Saved entries:

· · · · ·

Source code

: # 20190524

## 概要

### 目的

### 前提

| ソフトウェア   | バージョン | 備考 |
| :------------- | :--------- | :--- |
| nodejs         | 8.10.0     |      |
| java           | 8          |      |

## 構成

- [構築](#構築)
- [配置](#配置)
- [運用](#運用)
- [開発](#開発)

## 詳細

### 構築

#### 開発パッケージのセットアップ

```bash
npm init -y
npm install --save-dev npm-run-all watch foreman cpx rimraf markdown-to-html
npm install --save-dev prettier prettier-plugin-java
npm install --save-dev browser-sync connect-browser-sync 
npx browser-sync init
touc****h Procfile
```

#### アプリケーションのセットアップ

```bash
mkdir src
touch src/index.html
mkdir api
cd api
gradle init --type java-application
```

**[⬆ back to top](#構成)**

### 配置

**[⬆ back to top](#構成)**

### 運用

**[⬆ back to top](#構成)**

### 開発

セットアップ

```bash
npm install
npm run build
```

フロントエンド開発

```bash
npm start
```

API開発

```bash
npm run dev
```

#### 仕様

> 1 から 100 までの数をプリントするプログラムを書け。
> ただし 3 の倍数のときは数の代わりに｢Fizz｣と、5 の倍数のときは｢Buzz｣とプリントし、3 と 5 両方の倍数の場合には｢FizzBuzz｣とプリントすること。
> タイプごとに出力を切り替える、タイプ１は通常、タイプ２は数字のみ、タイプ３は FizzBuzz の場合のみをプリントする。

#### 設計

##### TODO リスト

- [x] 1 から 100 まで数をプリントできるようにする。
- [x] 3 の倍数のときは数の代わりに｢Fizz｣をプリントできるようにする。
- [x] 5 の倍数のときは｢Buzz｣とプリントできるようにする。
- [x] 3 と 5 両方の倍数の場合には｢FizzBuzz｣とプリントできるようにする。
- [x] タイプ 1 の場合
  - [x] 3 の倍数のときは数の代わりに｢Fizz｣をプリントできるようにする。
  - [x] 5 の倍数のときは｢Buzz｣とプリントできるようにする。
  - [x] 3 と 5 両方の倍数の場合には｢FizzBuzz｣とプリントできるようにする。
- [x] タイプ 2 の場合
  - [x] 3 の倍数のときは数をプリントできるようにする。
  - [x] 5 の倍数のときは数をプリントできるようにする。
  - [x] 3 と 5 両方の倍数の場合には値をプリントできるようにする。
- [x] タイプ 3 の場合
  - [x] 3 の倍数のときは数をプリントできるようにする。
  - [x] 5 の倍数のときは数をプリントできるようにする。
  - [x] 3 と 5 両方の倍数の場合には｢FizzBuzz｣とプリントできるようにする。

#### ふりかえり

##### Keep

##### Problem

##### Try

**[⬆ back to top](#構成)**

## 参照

· · · · ·

Search the entries for the string "browser" and collect each line that has it.

> [COMPLETED TASK]
npm install --save-dev browser-sync connect-browser-sync 
npx browser-sync init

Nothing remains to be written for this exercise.